[Document images with source code]

▼

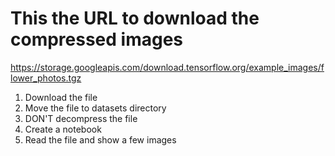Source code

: # This the URL to download the compressed images
https://storage.googleapis.com/download.tensorflow.org/example_images/flower_photos.tgz

1) Download the file
2) Move the file to datasets directory
3) DON'T decompress the file
4) Create a notebook
5) Read the file and show a few images

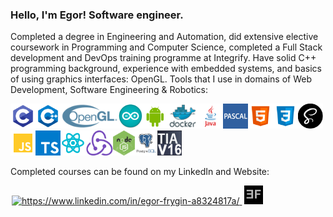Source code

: ### Hello, I'm Egor! Software engineer.
Completed a degree in Engineering and Automation, did extensive elective coursework in Programming and Computer Science, completed a Full Stack development and DevOps training programme at Integrify. Have solid C++ programming background, experience with embedded systems, and basics of using graphics interfaces: OpenGL. Tools that I use in domains of Web Development, Software Engineering & Robotics:

<img src = "images/c.jpg" height = 40px/><img src = "images/cpp.jpg" height = 40px/><img src = "images/opengl.png" height = 40px/><img src = "images/arduino.jpg" height = 40px/><img src = "images/android.png" height = 40px/><img src = "images/docker.jpg" height = 40px/><img src = "images/java.png" height = 40px/><img src = "images/pascal.jpg" height = 40px/><img src = "images/html.jpg" height = 40px/><img src = "images/css.jpg" height = 40px/><img src = "images/sass.png" height = 40px/><img src = "images/js.png" height = 40px/><img src = "images/ts.jpg" height = 40px/><img src = "images/react.png" height = 40px/><img src = "images/redux.jpg" height = 40px/><img src = "images/node.jpg" height = 40px/><img src = "images/sql.jpg" height = 40px/><img src = "images/tiaportal.png" height = 40px/>

Completed courses can be found on my LinkedIn and Website:
<p>
    <a href="https://www.linkedin.com/in/egor-frygin-a8324817a/" target="_blank"  style = "padding:2px">
        <img height="30px" src="https://raw.githubusercontent.com/rahuldkjain/github-profile-readme-generator/master/src/images/icons/Social/linked-in-alt.svg" alt="https://www.linkedin.com/in/egor-frygin-a8324817a/"/>
    </a>
    <a href="https://homykaze.github.io/index.html" target="_blank" style = "padding:2px">
        <img src="images/logo.jpg" height="30px"/>
    </a>
</p>
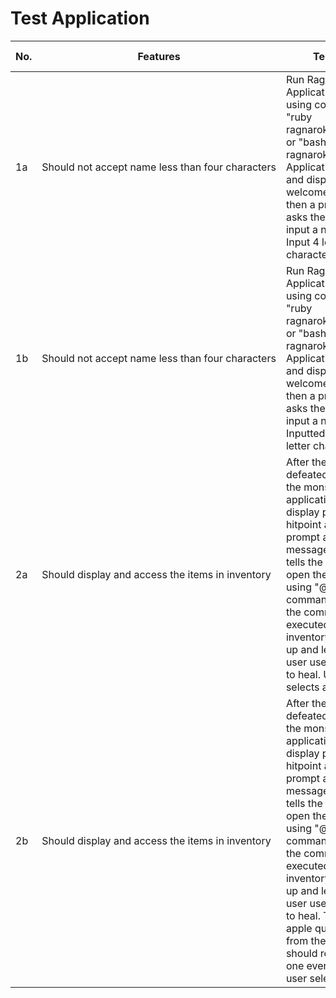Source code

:# Test Application

| No. | Features  | Testing  | Expected Result  | Actual Result |
|---|---|---|---|---|
| 1a |  Should not accept name less than four characters |  Run Ragnarok Application by using command "ruby ragnarok_game.rb" or "bash ragnarok.sh". The Application will run and displays a welcome message then a prompt that asks the user to input a name. User Input 4 letter characters | The Application should accept the user input and save it as player name | Test Success: The application accepted the user input and saved it as a player name. |
| 1b  |  Should not accept name less than four characters |  Run Ragnarok Application by using command "ruby ragnarok_game.rb or "bash ragnarok.sh". The Application will run and displays a welcome message then a prompt that asks the user to input a name. User Inputted three letter characters.  | The application should not accpet the input nane becuase it is less than 4 letter characters.  | Test Success: The application did not accept the name and rather prompt the user to input name again with longer name. 
| 2a | Should display and access the items in inventory |  After the player defeated or killed the monster the application will display player's hitpoint and prompt a warning message which tells the user to open the inventory using "@items" command. When the command is executed the inventory will pop up and lets the user use the apple to heal. User selects apple | The user's hp should increased by 1 everytime the apple is use | Test Succes: The user's hp increased by 1 when the user select and use the apple 
| 2b | Should display and access the items in inventory |  After the player defeated or killed the monster the application will display player's hitpoint and prompt a warning message which tells the user to open the inventory using "@items" command. When the command is executed the inventory will pop up and lets the user use the apple to heal. Then the apple quanitity from the inventory should reduce by one everytime the user selects apple | The apple's quantity should reduced by one whenever the user selects and use the apple | Test Success: The apple's quantity reduced by one everytime the user selects and use the apple |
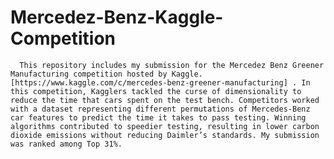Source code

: # Mercedez-Benz-Kaggle-Competition

      This repository includes my submission for the Mercedez Benz Greener Manufacturing competition hosted by Kaggle.[https://www.kaggle.com/c/mercedes-benz-greener-manufacturing] . In this competition, Kagglers tackled the curse of dimensionality to reduce the time that cars spent on the test bench. Competitors worked with a dataset representing different permutations of Mercedes-Benz car features to predict the time it takes to pass testing. Winning algorithms contributed to speedier testing, resulting in lower carbon dioxide emissions without reducing Daimler’s standards. My submission was ranked among Top 31%. 
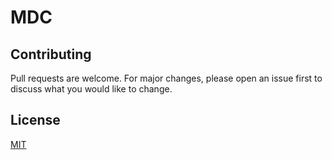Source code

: # MDC

## Contributing

Pull requests are welcome. For major changes, please open an issue first to discuss what you would like to change.

## License

[MIT](https://choosealicense.com/licenses/mit/)
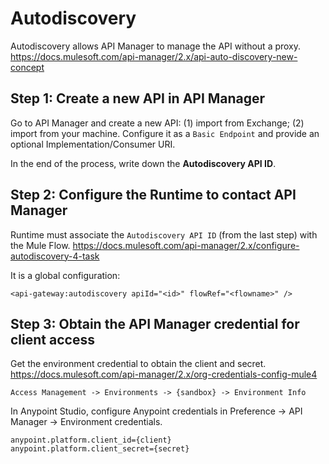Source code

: Autodiscovery 
==============

Autodiscovery allows API Manager to manage the API without a proxy.
https://docs.mulesoft.com/api-manager/2.x/api-auto-discovery-new-concept

## Step 1: Create a new API in API Manager

Go to API Manager and create a new API: (1) import from Exchange; (2) import from your machine. Configure it as a `Basic Endpoint` and provide
an optional Implementation/Consumer URI.

In the end of the process, write down the **Autodiscovery API ID**.


## Step 2: Configure the Runtime to contact API Manager

Runtime must associate the `Autodiscovery API ID` (from the last step) with the Mule Flow.
https://docs.mulesoft.com/api-manager/2.x/configure-autodiscovery-4-task

It is a global configuration:

    <api-gateway:autodiscovery apiId="<id>" flowRef="<flowname>" />


## Step 3: Obtain the API Manager credential for client access

Get the environment credential to obtain the client and secret. 
https://docs.mulesoft.com/api-manager/2.x/org-credentials-config-mule4

    Access Management -> Environments -> {sandbox} -> Environment Info

In Anypoint Studio, configure Anypoint credentials in Preference -> API Manager -> Environment credentials.

    anypoint.platform.client_id={client}
    anypoint.platform.client_secret={secret}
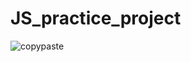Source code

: # JS_practice_project

<p align="center">

![copypaste](https://user-images.githubusercontent.com/80118217/189512167-9785df86-0e9c-4a87-aa01-23922e9da305.JPG)
</a>
</p>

▲

• Task description:
Using the entries above, repeat only the lines from the one containing "In the end of" through the one containing "Runtime must associate", end lines included.

• Written response:
In the end of the process, write down the **Autodiscovery API ID**.


## Step 2: Configure the Runtime to contact API Manager

Runtime must associate the `Autodiscovery API ID` (from the last step) with the Mule Flow.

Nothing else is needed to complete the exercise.